MAJOR-GENERAL JOSEPH A. MOWER.

I found General Mower in command of the First Division Sixteenth Army Corps (a little later, of a division in the Seventeenth Army Corps, under General Blair); that was when I came to the Army of the Tennessee at Atlanta. He was already well known in that army. In conversation around campfires staff-officers spoke of him in this way: "Mower is a rough diamond;" "He is rather a hard case in peace;" "He cannot be beaten on the march;" "You ought to see him in battle."

MAJOR-GENERAL
J. A. MOWER.

These expressions indicate somewhat the character of the man. About six feet in height, well proportioned and of great muscular strength, probably there was no officer in our picture group who was better fitted in every way for hard campaigning. On one occasion during the march through the Carolinas, as we approached the westernmost branch of the Edisto, all the country had apparently been swept by the inhabitants clean of supplies. The cattle and horses had been driven eastward beyond the river, and all food carried off or hidden. As I approached a house near the river crossing, I saw General Mower and his staff apparently in conversation with the owner, who had, for some purpose, remained behind his fleeing people in his almost empty tenement. Mower was asking him questions: these the man at first evaded, or answered derisively. Then, becoming angry at Mower's persistence, he refused to tell anything. The general, just as I was passing through the gate, said to an orderly, in his deep, strong, decisive voice: "Orderly, fetch a rope!" He did not intimate what he proposed to do with the rope, but one glance at Mower's face was sufficient for the stranger. He immediately became courteous, and gave Mower all the information he desired as to the roads, bridges, and neighboring country. A few days later I was with Mower's division when he fought his way across the main stream near Orangeburgh. His energy in leading his men through swamps, directing them while they were cutting the cypresses, making temporary bridges, wading streams, constructing and carrying the canvas boats, ferrying the river, and appearing with marvellous rapidity upon the enemy's right or left flank on the open fortified bluff of the eastern shore, drew my attention more than ever to Mower's capabilities. I remember when we stood together inside the first captured work, while our men were rushing for the railroad above and below the city, Mower dismounted, and looking at me with his face full of glad triumph, said: "Fait accompli!
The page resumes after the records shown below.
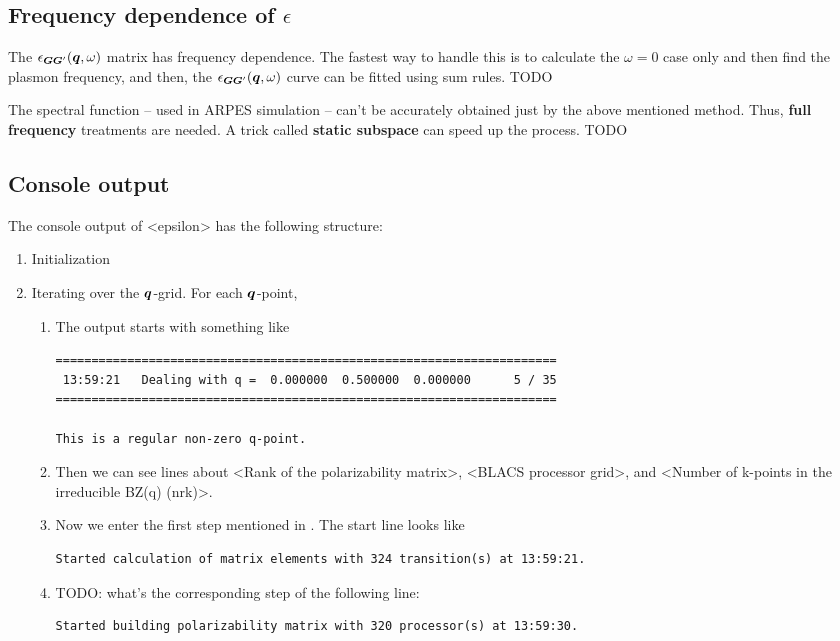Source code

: \documentclass[hyperref, a4paper, 12pt]{report}
\newcommand*{\concept}[1]{{\textbf{#1}}}
\def\texttt#1{<#1>}%
\newcommand{\shortcode}[1]{\texttt{#1}}
\begin{document}
\subsection{Frequency dependence of $\epsilon$}

The $\epsilon_{\vb*{G} \vb*{G}'}(\vb*{q}, \omega)$ matrix has frequency dependence.
The fastest way to handle this is to calculate the $\omega = 0$ case only 
and then find the plasmon frequency,
and then, the $\epsilon_{\vb*{G} \vb*{G}'}(\vb*{q}, \omega)$ curve 
can be fitted using sum rules. TODO 

The spectral function -- used in ARPES simulation -- 
can't be accurately obtained just by the above mentioned method.
Thus, \concept{full frequency} treatments are needed.
A trick called \concept{static subspace} can speed up the process. TODO

\subsection{Console output}

The console output of \shortcode{epsilon} has the following structure:
\begin{enumerate}
    \item Initialization
    \item Iterating over the $\vb*{q}$-grid. For each $\vb*{q}$-point,
    \begin{enumerate}
        \item  The output starts with something like
        \begin{lstlisting}
====================================================================== 
 13:59:21   Dealing with q =  0.000000  0.500000  0.000000      5 / 35
======================================================================

This is a regular non-zero q-point.
        \end{lstlisting}
        \item Then we can see lines about 
        \shortcode{Rank of the polarizability matrix},
        \shortcode{BLACS processor grid},
        and \shortcode{Number of k-points in the irreducible BZ(q) (nrk)}.
        \item Now we enter the first step mentioned in .
        The start line looks like
        \begin{lstlisting}
Started calculation of matrix elements with 324 transition(s) at 13:59:21.
        \end{lstlisting}
        \item TODO: what's the corresponding step of the following line:
        \begin{lstlisting}
Started building polarizability matrix with 320 processor(s) at 13:59:30.
        \end{lstlisting}
    \end{enumerate}
\end{enumerate}
\end{document}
General, fait accompli!"

At Bentonville, the 20th and 21st of March, 1865, I saw Mower ride into battle. As he approached the firing, the very sound of it gave him a new inspiration; his muscular limbs gripped his horse, and he leaned forward apparently carrying the animal with him into the conflict. He was the only officer I ever saw who manifested such intense joy for battle. At last, having brought his division through the woods and a little beyond the left flank of the Confederate commander (General Johnston), Mower and one or two of his staff dismounted, so as to work himself with his men through a dense thicket where he could not ride. The point sought in Johnston's left rear was just gained by the indomitable Mower, when General Sherman called us off, saying "that there had been fighting enough." Concerning this event, General Sherman, in his "Memoirs," makes a significant remark:

"The next day (21st) it began to rain again, and we remained quiet till about noon, when General Mower, ever rash, broke through the rebel line, on his extreme left flank, and was pushing straight for Bentonville and the bridge across Mill Creek. I ordered him back, to connect with his own corps; and lest the enemy should concentrate on him, ordered the whole rebel line to be engaged with a strong skirmish fire."

MAJOR-GENERAL FRANCIS PRESTON BLAIR, JR.,

whose biography is in every public library, is too well known to require a detail of introduction.

MAJOR-GENERAL
FRANCIS P. BLAIR, JR.

As early as 1843 he formed a law partnership with his brother Montgomery, in the city of St. Louis, Mo.; here he worked till his health gave way. Requiring a change of climate, he went to New Mexico. While he was there General Kearney, as soon as the Mexican war came on, began operations which ended in his grand march to the Pacific coast. Young Blair was a volunteer aid, and by his intelligence and energy gave that general the effective help which he needed. This short service in the Mexican war was enough to beget in Blair a taste for military reading and study; so that, being in St. Louis at the fever period of the outbreak of the great rebellion in 1861, he was not unprepared for the double part he was soon called upon to play.